Familiar with game development, but new to Unreal. I’m using the ThirdPersonCharacter template in C++. There’s no networking involved here; just a single-player game.
During a tick in an external system that has access to the ACharacter* pointer, I am calling SetActorLocation()
on the ACharacter object to cause it to move a significant distance (a few thousand centimeters, about 6400 units) in X, Y, or both.
If I call GetActorLocation() immediately after I set it, I get the same coordinates I set. But if I call GetActorLocation() at the beginning of the next tick, the position I changed has (almost?) exactly doubled.
Example:
- My Character is at 0, 0, 0.
- I set its position to 6400, 0, 0.
- At the end of the frame, I check with GetActorLocation() and, indeed, it’s 6400, 0, 0.
- At the beginning of the next frame, GetActorLocation() will return 12800, 0, 0.
Just pointing out the weirdness: it’s not reverting my movement, it’s doubling it. In my example, the numbers are exactly double, but I’m not sure it is in the real case, just very, very close (within a fraction of a centimeter).
I’m assuming that I’m conflicting with the built-in movement and somehow giving the object some enormous force for a single tick, or that something’s keeping track of the movement delta and using it to set an amusingly high velocity, but heck if I can figure out where it’s happening.

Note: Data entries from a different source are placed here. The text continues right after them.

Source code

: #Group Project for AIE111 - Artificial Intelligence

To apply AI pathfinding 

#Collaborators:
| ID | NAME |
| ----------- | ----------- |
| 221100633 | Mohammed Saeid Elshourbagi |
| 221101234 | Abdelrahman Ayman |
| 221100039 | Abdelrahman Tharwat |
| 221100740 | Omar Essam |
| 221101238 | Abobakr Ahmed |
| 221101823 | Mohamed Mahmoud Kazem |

Any ideas? Is there something I can call on the Character to tell it it’s assumptions and history are wrong and it should “start over?”
Bonus question: The reason I’m doing this is that I have a very large (not infinite, but thousands of kilometers along an “edge”) world that’s being loaded/unloaded as tiles, and I’m trying to keep the character on the tile whose origin is currently at (0,0) in the world in order to avoid degenerate floating point coordinates as I get a long way away from the origin. (Specifically: when the character gets far enough away, I move the “tile” that the character is in back to the origin, and the character with it).
However, it appears that FVector is implemented as TVector<double>. Is that actually universal enough throughout the system that I don’t need to worry about getting a few hundred thousand units out from the origin? (an 8 byte double should let me keep centimeter precision up to about ten million kilometers from the origin, which would be more than enough for me). But I don’t want to switch to that if it’s going to cause me issues later.